Dalilnya antara lain sabda
Nabi SAW,"Barangsiapa membuat gambar/patung (shurah) akan disiksa oleh
Allah pada Hari Kiamat hingga dia meniupkan nyawa ke dalam gambar/patung itu,
padahal dia tak akan mampu meniupkannya." (HR Bukhari). Imam
Taqiyuddin An-Nabhani menyatakan hadis ini mengandung arti umum, yaitu haram
membuat gambar/patung dari makhluk bernyawa bagaimanapun bentuknya, baik punya
bayangan atau tidak, baik bentuknya utuh yang bisa hidup, atau tak utuh yang
tak bisa hidup. (Taqiyuddin An-Nabhani, Asy-Syakhshiyah al-Islamiyah,
2/352).
Gambar/patung ini tak hanya
haram dibuat, namun juga haram dijualbelikan, sesuai kaidah fiqih : Kullu maa hurrima ‘ala al-‘ibad
fa-bai’uhu haram (Setiap sesuatu yang diharamkan atas hamba,
menjual-belikannya haram). (Taqiyuddin An-Nabhani, ibid, 2/288).

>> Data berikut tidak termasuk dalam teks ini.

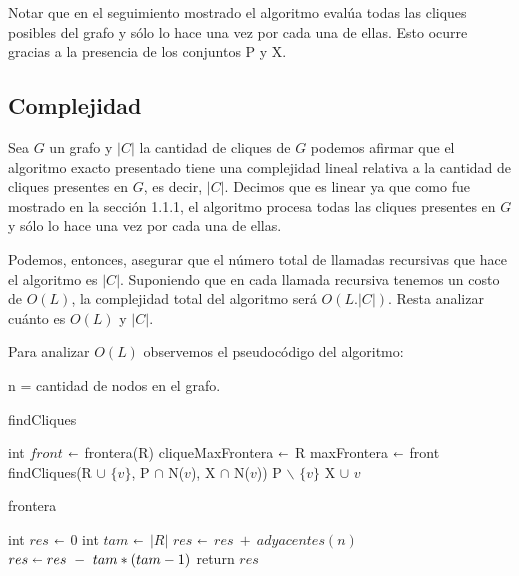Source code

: Notar que en el seguimiento mostrado el algoritmo evalúa todas las cliques posibles del grafo y sólo lo hace una vez por cada una de ellas. Esto ocurre gracias a la presencia de los conjuntos P y X.

\subsection{Complejidad}

Sea $G$ un grafo y $|C|$ la cantidad de cliques de $G$ podemos afirmar que el algoritmo exacto presentado tiene una complejidad lineal relativa a la cantidad de cliques presentes en $G$, es decir, $|C|$. Decimos que es linear ya que como fue mostrado en la sección 1.1.1, el algoritmo procesa todas las cliques presentes en $G$ y sólo lo hace una vez por cada una de ellas.

Podemos, entonces, asegurar que el número total de llamadas recursivas que hace el algoritmo es $|C|$. Suponiendo que en cada llamada recursiva tenemos un costo de $O(L)$, la complejidad total del algoritmo será $O(L.|C|)$. Resta analizar cuánto es $O(L)$ y $|C|$.

Para analizar $O(L)$ observemos el pseudocódigo del algoritmo:

n = cantidad de nodos en el grafo.

\begin{algorithm}[H]
\caption{findCliques}\label{ej1}
\begin{algorithmic}[1]
	\State int $front$ $\shortleftarrow$ frontera(R) 
		\State cliqueMaxFrontera $\shortleftarrow$ R 
		\State maxFrontera $\shortleftarrow$ front 
	\EndIf
		\State findCliques(R $\cup$ $\{v\}$, P $\cap$ N($v$), X $\cap$ N($v$))  
	\EndFor
	\State P $\backslash$ $\{v\}$ 
	\State X $\cup$ $v$ 
\EndProcedure
\end{algorithmic}
\end{algorithm}

\begin{algorithm}[H]
\caption{frontera}\label{ej1}
\begin{algorithmic}[1]
	\State int $res$ $\shortleftarrow$ 0 
	\State int $tam$ $\shortleftarrow$ $|R|$ 
	 
		\State $res$ $\shortleftarrow$ $res \ + \ adyacentes(n)$ 
	\EndFor
	\State $res \shortleftarrow res \ - \ tam*(tam-1)$ 
	\State return $res$ 
\EndProcedure
\end{algorithmic}
\end{algorithm}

Namun ada perkecualian untuk
boneka bagi anak-anak (al-lu’ab/ad-duma lil athfal), berdasarkan
hadis-hadis sahih. Aisyah RA meriwayatkan,"Dulu aku pernah bermain boneka
berbentuk anak perempuan (al-banat) di sisi Nabi SAW." (HR Bukhari
dan Muslim). Rabi’ binti Mu’awwadz RA meriwayatkan, "Kami dulu menyuruh
anak-anak kami berpuasa, maka kami buatkan mereka boneka dari bulu. Jika
seorang dari mereka menangis minta makan, kami berikan boneka itu kepadanya
hingga tiba waktu berbuka." (HR Bukhari dan Muslim). (Taqiyuddin
An-Nabhani, ibid, 2/357; Muqbil bin Hadi al-Wadi’i, Hukmu Tashwir
Dzawat al-Arwah, hal.59; Yusuf Qaradhawi, al-Halal wal Haram fi al-Islam,
hal. 94).
Dalil-dalil ini menunjukkan
bolehnya membuat boneka untuk anak-anak, sebab dalam hadis Rabi’ binti
Mu’awwadz RA terdapat lafal "maka kami buatkan mereka boneka" (fa-naj’alu
al-lu’bah lahum). Dari sini dapat disimpulkan, boneka untuk anak-anak boleh
dijualbelikan, sebab segala sesuatu yang boleh dibuat berarti boleh dijualbelikan.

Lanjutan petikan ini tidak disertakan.